Respected doctors blamed him for much mental illness, with the Dutch psychiatrist Jacob van Deventer concluding in 1891 that "a large number of the mentally ill are passionate lovers of Wagnerian music".

The medical profession put this down partly to the sheer length of his operas, partly to the "pathological lack of rhythm" in Wagner's music, which led the late-19th-century author of popular science Grant Allen to conclude that the "gathered energy has to dissipate itself by other channels, which involves a certain amount of conflict and waste, leading to fatigue". This was also a time when the medical profession widely believed that disease was "unrhythmical" while health was "rhythmical".

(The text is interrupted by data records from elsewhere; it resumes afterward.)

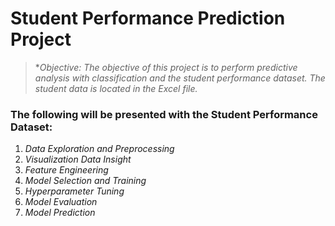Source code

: # Student Performance Prediction Project
> **Objective: The objective of this project is to perform predictive analysis with classification and the
student performance dataset. The student data is located in the Excel file.*

### The following will be presented with the Student Performance Dataset:
1. *Data Exploration and Preprocessing*
2. *Visualization Data Insight*
3. *Feature Engineering*
4. *Model Selection and Training*
5. *Hyperparameter Tuning*
6. *Model Evaluation*
7. *Model Prediction*

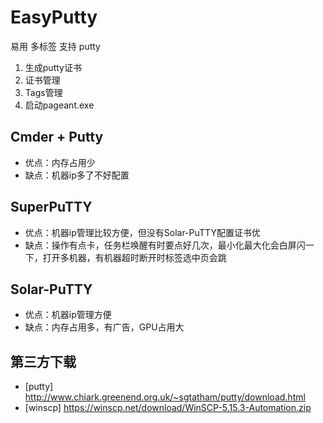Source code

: # EasyPutty
易用 多标签 支持 putty

1. 生成putty证书
2. 证书管理
3. Tags管理
4. 启动pageant.exe

## Cmder + Putty
- 优点：内存占用少
- 缺点：机器ip多了不好配置

## SuperPuTTY
- 优点：机器ip管理比较方便，但没有Solar-PuTTY配置证书优
- 缺点：操作有点卡，任务栏唤醒有时要点好几次，最小化最大化会白屏闪一下，打开多机器，有机器超时断开时标签选中页会跳

## Solar-PuTTY
- 优点：机器ip管理方便
- 缺点：内存占用多，有广告，GPU占用大

## 第三方下载
- [putty] http://www.chiark.greenend.org.uk/~sgtatham/putty/download.html
- [winscp] https://winscp.net/download/WinSCP-5.15.3-Automation.zip
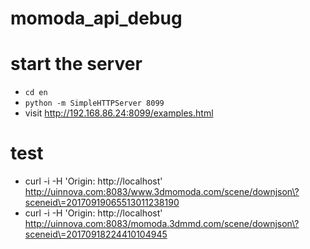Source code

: # momoda_api_debug

# start the server

- `` cd en ``
- `` python -m SimpleHTTPServer 8099 ``
- visit http://192.168.86.24:8099/examples.html

# test
- curl -i -H 'Origin: http://localhost'  http://uinnova.com:8083/www.3dmomoda.com/scene/downjson\?sceneid\=20170919065513011238190
- curl -i -H 'Origin: http://localhost'  http://uinnova.com:8083/momoda.3dmmd.com/scene/downjson\?sceneid\=20170918224410104945
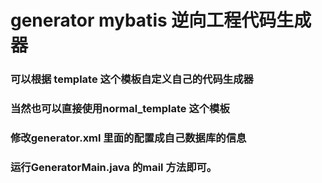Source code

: # generator mybatis 逆向工程代码生成器
### 可以根据 template 这个模板自定义自己的代码生成器
### 当然也可以直接使用normal_template 这个模板
### 修改generator.xml 里面的配置成自己数据库的信息
### 运行GeneratorMain.java 的mail 方法即可。
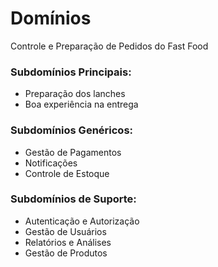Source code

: # Domínios

Controle e Preparação de Pedidos do Fast Food

### Subdomínios Principais:

- Preparação dos lanches
- Boa experiência na entrega

### Subdomínios Genéricos:

- Gestão de Pagamentos
- Notificações
- Controle de Estoque

### Subdomínios de Suporte:

- Autenticação e Autorização
- Gestão de Usuários
- Relatórios e Análises
- Gestão de Produtos
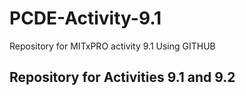 # PCDE-Activity-9.1
Repository for MITxPRO activity 9.1 Using GITHUB

## Repository for Activities 9.1 and 9.2
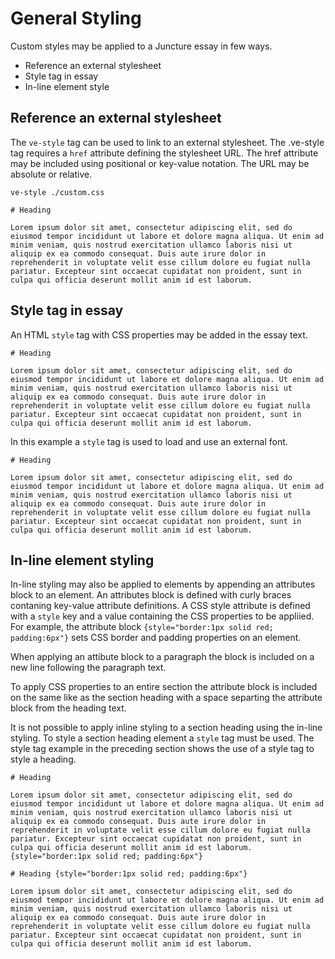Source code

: # General Styling

Custom styles may be applied to a Juncture essay in few ways.

- Reference an external stylesheet
- Style tag in essay
- In-line element style

## Reference an external stylesheet

The `ve-style` tag can be used to link to an external stylesheet.  The .ve-style tag requires a `href` attribute defining the stylesheet URL.  The href attribute may be included using positional or key-value notation.  The URL may be absolute or relative.

<ve-snippet collapsible label="Using external style sheet" prefix="rsnyder/essays" path="styling">

    ve-style ./custom.css

    # Heading

    Lorem ipsum dolor sit amet, consectetur adipiscing elit, sed do eiusmod tempor incididunt ut labore et dolore magna aliqua. Ut enim ad minim veniam, quis nostrud exercitation ullamco laboris nisi ut aliquip ex ea commodo consequat. Duis aute irure dolor in reprehenderit in voluptate velit esse cillum dolore eu fugiat nulla pariatur. Excepteur sint occaecat cupidatat non proident, sunt in culpa qui officia deserunt mollit anim id est laborum.

</ve-snippet>

## Style tag in essay

An HTML `style` tag with CSS properties may be added in the essay text.

<ve-snippet collapsible label="Custom styling using HTML style tag">

<style>
    #juncture h1 { color: red; }
</style>

    # Heading

    Lorem ipsum dolor sit amet, consectetur adipiscing elit, sed do eiusmod tempor incididunt ut labore et dolore magna aliqua. Ut enim ad minim veniam, quis nostrud exercitation ullamco laboris nisi ut aliquip ex ea commodo consequat. Duis aute irure dolor in reprehenderit in voluptate velit esse cillum dolore eu fugiat nulla pariatur. Excepteur sint occaecat cupidatat non proident, sunt in culpa qui officia deserunt mollit anim id est laborum.

</ve-snippet>

In this example a `style` tag is used to load and use an external font.

<ve-snippet collapsible label="Style tag with font import">

<style>
    @import url(//fonts.googleapis.com/css?family=Montserrat);
    #juncture { font-family: Montserrat; }
    #juncture h1 { color: red; }
</style>

    # Heading

    Lorem ipsum dolor sit amet, consectetur adipiscing elit, sed do eiusmod tempor incididunt ut labore et dolore magna aliqua. Ut enim ad minim veniam, quis nostrud exercitation ullamco laboris nisi ut aliquip ex ea commodo consequat. Duis aute irure dolor in reprehenderit in voluptate velit esse cillum dolore eu fugiat nulla pariatur. Excepteur sint occaecat cupidatat non proident, sunt in culpa qui officia deserunt mollit anim id est laborum.

</ve-snippet>

## In-line element styling

In-line styling may also be applied to elements by appending an attributes block to an element.  An attributes block is defined with curly braces contaning key-value attribute definitions.  A CSS style attribute is defined with a `style` key and a value containing the CSS properties to be appliied.  For example, the attribute block `{style="border:1px solid red; padding:6px"}` sets CSS border and padding properties on an element.  

When applying an attibute block to a paragraph the block is included on a new line following the paragraph text.  

To apply CSS properties to an entire section the attribute block is included on the same like as the section heading with a space separting the attribute block from the heading text.  

It is not possible to apply inline styling to a section heading using the in-line styling.  To style a section heading element a `style` tag must be used.  The style tag example in the preceding section shows the use of a style tag to style a heading.

<ve-snippet collapsible label="Custom paragraph styling using attributes block">

    # Heading

    Lorem ipsum dolor sit amet, consectetur adipiscing elit, sed do eiusmod tempor incididunt ut labore et dolore magna aliqua. Ut enim ad minim veniam, quis nostrud exercitation ullamco laboris nisi ut aliquip ex ea commodo consequat. Duis aute irure dolor in reprehenderit in voluptate velit esse cillum dolore eu fugiat nulla pariatur. Excepteur sint occaecat cupidatat non proident, sunt in culpa qui officia deserunt mollit anim id est laborum.
    {style="border:1px solid red; padding:6px"}

</ve-snippet>

<ve-snippet collapsible label="Custom section styling using attributes block">

    # Heading {style="border:1px solid red; padding:6px"}

    Lorem ipsum dolor sit amet, consectetur adipiscing elit, sed do eiusmod tempor incididunt ut labore et dolore magna aliqua. Ut enim ad minim veniam, quis nostrud exercitation ullamco laboris nisi ut aliquip ex ea commodo consequat. Duis aute irure dolor in reprehenderit in voluptate velit esse cillum dolore eu fugiat nulla pariatur. Excepteur sint occaecat cupidatat non proident, sunt in culpa qui officia deserunt mollit anim id est laborum.

</ve-snippet>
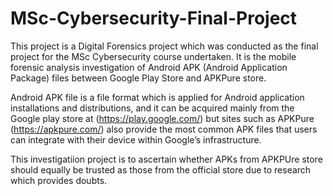 # MSc-Cybersecurity-Final-Project

This project is a Digital Forensics project which was conducted as the final project for the MSc Cybersecurity course undertaken.  It is the mobile forensic analysis investigation of Android APK (Android Application Package) files between Google Play Store and APKPure store.  

Android APK file is a file format which is applied for Android application installations and distributions, and it can be acquired mainly from the Google play store at (https://play.google.com/) but sites such as APKPure (https://apkpure.com/) also provide the most common APK files that users can integrate with their device within Google’s infrastructure.

This investigatiion project is to ascertain whether APKs from APKPUre store should equally be trusted as those from the official store due to research which provides doubts.
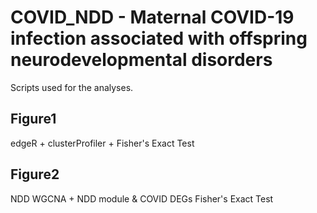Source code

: # COVID_NDD - Maternal COVID-19 infection associated with offspring neurodevelopmental disorders
Scripts used for the analyses.

## Figure1
edgeR + clusterProfiler + Fisher's Exact Test

## Figure2
NDD WGCNA + NDD module & COVID DEGs Fisher's Exact Test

Probably the first acknowledged victim of the nervous strain caused by what Kennaway calls Wagner's "lush timbres and radical harmonies" was Ludwig Schnorr von Carolsfeld, the first singer of Tristan und Isolde, who died in 1865 in a "Tristan" delirium at the age of 29 shortly after his debut performance, muttering: "Farewell, Siegfried; console my Richard!" In a letter, a distraught Wagner admitted his music had "driven the singer to the abyss".

Women were considered to be particularly susceptible to the "disease" of musical nervousness that was often referred to as Wagnerianism. The music was inextricably linked to eroticism (take the incest in Die Walküre and the adultery in Tristan), and was believed to nurture dangerous sexual feelings among young, unmarried women. Wagner was blamed not only for the premature onset of menstruation but also infertility, melancholy, hysteria and hypnosis.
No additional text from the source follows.